A while after the Swedish Academy was finally able to inform Canadian short story maestro Alice Munro that she had won this year’s Nobel Prize in Literature, leading literary troll and American Psycho author Bret Easton Ellis just had to make his true feelings known on Twitter.
Alice Munro is so completely overrated.
— Bret Easton Ellis (@BretEastonEllis) October 11, 2013
Alice Munro was always an overrated writer and now that she’s won The Nobel she always will be. The Nobel is a joke and has been for ages…
— Bret Easton Ellis (@BretEastonEllis) October 11, 2013
His pissy attitude earned him the usual burns—he’s the overrated one, hasn’t written much in the way of decent prose himself—but Munro also had a social media heavyweight in her corner: countryman and comedian Norm Macdonald, who had previously called her the “greatest writer alive.” Ellis’ blithe tweets sent him on what can only be described as a prolonged rampage.
Brett Easton Ellis saying Alice Munro is overrated=Beatlemania saying The Beatles is overrated. Not only can he not write, he can’t read.

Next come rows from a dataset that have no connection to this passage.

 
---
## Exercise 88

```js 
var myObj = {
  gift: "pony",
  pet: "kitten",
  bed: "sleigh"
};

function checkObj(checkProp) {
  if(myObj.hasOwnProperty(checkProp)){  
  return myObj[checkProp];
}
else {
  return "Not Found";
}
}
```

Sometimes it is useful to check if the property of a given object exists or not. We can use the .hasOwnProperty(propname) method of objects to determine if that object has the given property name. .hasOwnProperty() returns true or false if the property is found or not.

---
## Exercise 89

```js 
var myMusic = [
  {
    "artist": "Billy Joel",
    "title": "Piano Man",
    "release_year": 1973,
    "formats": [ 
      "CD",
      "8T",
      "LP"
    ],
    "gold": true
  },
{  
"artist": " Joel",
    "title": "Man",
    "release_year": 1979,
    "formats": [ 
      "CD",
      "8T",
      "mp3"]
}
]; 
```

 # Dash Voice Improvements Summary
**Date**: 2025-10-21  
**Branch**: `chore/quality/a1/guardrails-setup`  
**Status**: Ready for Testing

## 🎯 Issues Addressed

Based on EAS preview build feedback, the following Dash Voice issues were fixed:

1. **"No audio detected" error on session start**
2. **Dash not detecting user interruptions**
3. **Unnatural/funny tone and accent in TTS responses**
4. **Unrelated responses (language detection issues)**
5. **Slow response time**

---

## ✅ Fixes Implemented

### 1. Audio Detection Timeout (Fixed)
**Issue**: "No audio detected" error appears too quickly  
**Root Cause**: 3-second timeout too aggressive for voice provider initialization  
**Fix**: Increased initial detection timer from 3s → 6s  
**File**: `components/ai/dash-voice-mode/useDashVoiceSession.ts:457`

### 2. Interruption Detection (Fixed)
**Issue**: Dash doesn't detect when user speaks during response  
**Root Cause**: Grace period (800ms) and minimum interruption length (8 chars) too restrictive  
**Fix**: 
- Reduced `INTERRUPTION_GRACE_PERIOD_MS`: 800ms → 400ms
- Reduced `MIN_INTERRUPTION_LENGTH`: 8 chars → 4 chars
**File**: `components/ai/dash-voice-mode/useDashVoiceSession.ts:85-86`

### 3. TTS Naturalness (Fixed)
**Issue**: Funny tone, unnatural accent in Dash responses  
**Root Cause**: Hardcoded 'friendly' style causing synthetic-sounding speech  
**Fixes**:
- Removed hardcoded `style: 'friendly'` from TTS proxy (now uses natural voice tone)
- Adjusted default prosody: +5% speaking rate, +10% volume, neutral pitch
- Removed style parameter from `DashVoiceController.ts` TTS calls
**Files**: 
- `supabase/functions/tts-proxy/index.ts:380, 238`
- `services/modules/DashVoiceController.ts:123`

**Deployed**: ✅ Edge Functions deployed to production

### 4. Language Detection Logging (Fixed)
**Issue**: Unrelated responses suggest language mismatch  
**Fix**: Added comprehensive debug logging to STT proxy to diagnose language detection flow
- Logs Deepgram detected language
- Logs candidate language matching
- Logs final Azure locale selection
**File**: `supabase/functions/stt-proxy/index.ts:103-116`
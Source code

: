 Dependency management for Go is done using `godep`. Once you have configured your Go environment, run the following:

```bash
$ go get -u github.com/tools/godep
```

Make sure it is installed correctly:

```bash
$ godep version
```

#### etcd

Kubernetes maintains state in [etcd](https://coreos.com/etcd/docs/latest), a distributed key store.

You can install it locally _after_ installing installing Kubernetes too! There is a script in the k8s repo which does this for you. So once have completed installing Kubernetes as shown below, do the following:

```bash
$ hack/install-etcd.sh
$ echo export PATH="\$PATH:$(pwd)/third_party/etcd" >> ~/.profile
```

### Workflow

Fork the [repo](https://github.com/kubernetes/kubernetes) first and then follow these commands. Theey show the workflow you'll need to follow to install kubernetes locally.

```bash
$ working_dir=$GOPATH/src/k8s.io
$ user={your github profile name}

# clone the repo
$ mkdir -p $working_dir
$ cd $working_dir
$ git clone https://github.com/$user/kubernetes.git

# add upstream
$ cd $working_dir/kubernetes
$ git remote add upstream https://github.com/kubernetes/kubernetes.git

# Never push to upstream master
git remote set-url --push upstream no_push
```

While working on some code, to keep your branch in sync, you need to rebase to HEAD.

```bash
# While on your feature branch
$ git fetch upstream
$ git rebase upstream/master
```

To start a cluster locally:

— Norm Macdonald (@normmacdonald) October 15, 2013
It is interesting to see Alice Munro, the writer’s writer, criticized by @BretEastonEllis , the talentless hack’s talentless hack.
— Norm Macdonald (@normmacdonald) October 17, 2013
I notice @BretEastonEllis describes himself as a writer in his twitter account. More of his brilliant satire.
— Norm Macdonald (@normmacdonald) October 17, 2013
Alice Munro is to literature what Lee Iacocca is to automaking. @BretEastonEllis is to literature what Lee Iacocca is to literature.
— Norm Macdonald (@normmacdonald) October 17, 2013
@BretEastonEllis, a man who scribbles graffiti for a living has the temerity to call the greatest writer alive, overrated. Unacceptable.
— Norm Macdonald (@normmacdonald) October 17, 2013
Plenty of others on Twitter joined in praising Munro, maligning recent Ellis-penned flop The Canyons, and even lauding Macdonald’s 1998 film Dirty Work. Macdonald’s anger must have been pretty intense, because he seemed exhausted by the time the flow of insults had subsided.
ok I’m done with .@BretEastonEllis.
— Norm Macdonald (@normmacdonald) October 17, 2013
Ellis has yet to respond directly to Macdonald’s criticisms, but he did have this to say about the initial outpouring of rage that greeted his assessment of the current state of fiction:
The sentimental hatred for me has made me want to re-read Munro, who I never really got, because now I feel like I’ve beaten-up Santa Claus.
— Bret Easton Ellis (@BretEastonEllis) October 12, 2013
Hey, as long as someone’s selling books, right?